My first approach would be to loop through the vector and call vector::erase on all elements which fulfill the criteria.

As far as I understand, vector::erase has a bad performance for this use case, because it removes the item from the underlying array, and moves the rest of the vector forward by one element (or more if you erase a range of elements). When you remove multiple elements, the rear elements will be shifted at each removal.

The remove algorithm takes all the elements to be removed, and moves them to the end of the vector, so you only have to remove that rear part of the vector, which involves no shifting.

But why is this faster than erasing? (is it even faster?)

Doesn't moving an element to the end imply moving all the following elements forward like in vector::erase?

How comes, that remove only has a complexity of O(n)?

The performance issue here is not about erasing the elements that are to be removed, or moving them to the end (which does not happen actually), but about moving the elements that are to be kept.

If you use erase on each element you want to remove, you need to move all the elements after these... for each call to erase. Typically, if you want to remove k elements, you will move the elements after the latest one (in the vector) k times instead of only one.

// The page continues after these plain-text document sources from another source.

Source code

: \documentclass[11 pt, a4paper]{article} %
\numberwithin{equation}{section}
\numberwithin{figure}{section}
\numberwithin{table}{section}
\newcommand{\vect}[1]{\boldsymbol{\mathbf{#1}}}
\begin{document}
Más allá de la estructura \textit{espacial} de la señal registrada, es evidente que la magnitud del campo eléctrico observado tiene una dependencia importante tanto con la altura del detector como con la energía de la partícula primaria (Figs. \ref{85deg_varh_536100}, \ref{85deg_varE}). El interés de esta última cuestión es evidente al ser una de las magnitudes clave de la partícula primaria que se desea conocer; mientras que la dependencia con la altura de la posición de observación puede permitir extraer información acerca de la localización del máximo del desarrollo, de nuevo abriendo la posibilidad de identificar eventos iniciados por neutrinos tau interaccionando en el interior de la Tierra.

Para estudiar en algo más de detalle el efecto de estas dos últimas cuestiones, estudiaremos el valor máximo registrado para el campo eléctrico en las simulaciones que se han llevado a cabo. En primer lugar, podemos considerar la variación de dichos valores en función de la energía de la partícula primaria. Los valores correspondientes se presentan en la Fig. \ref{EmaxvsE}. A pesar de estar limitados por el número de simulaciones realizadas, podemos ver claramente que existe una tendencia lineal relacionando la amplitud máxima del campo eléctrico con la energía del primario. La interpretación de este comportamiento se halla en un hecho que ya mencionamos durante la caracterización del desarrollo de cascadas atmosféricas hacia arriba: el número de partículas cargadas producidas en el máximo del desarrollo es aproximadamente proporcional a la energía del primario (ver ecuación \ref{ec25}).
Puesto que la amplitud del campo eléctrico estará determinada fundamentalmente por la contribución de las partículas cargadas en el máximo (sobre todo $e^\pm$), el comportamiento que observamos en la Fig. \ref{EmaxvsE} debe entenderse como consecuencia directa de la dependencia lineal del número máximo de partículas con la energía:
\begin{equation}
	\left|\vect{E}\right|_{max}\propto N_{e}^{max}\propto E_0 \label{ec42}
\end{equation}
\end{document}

But if you call remove, you will only move these once (see example below).

A small example to better understand how these two methods work:

Let's say you have a vector of size 1000 and the elements you want to remove are at position 17 and 37.

With erase acting on the two elements to be removed:

• when you call erase() for the 17th element, you need to move elements 18 to 999, 982 elements.
• when you call erase() for the 36th element (it's the 36th one now!), you need to move elements 37 to 998, 962 elements.

In total, you have moved 962 + 982 = 1944 elements, 962 of these have been moved twice for nothing.

With remove, what happens is as follows:

element 0 does not change;
element 1 does not change;
...
element 17 is "discarded";
element 18 is moved at position 17;
element 19 is moved at position 18;
...
element 36 is moved at position 35;
element 37 is "discarded";
element 38 is moved at position 36;
...
element 999 is moved at position 997.

In total, you have moved 998 elements (1000 minus the two you removed), which is much better than the 1943 elements of the previous methods. This is even better if you have more than 2 elements to remove.

You can have a look at the possible implementation on en.cppreference.com to better understand how std::remove works.

The advantage comes in that std::remove doesn't just remove one element at a time. For example, if a call to std::remove results in removing the first 10 elements of your vector, it will move the 11th element directly to the 1st position, 12th element directly to the 2nd position etc... Whereas, if you erased the first 10 elements one at a time, it would move every element after the one you erase back by 1. And then you would erase the next one, every element would have to be moved again. And this would repeat for every element erased.

Also, the removed elements don't have to be sequential for this advantage to happen. For example, if the call to remove results in every other element, starting at the first, being removed. First, the 2nd element will be moved to the 1st position, and this will leave a gap of two elements until the next keepable element. Then the 4th element will be moved directly to the 2nd position, leaving a gap of 3 elements and so on.

Also, a slight correction:

The remove algorithm takes all the elements to be removed, and moves them to the end of the vector

The remove algorithm doesn't do that. It doesn't care what happens to the elements that are to be removed. They are simply replaced by the elements that are to remain. The value of the elements at the end after a call to remove are unspecified. The algorithm you're describing is partition (with a reversed comparison function).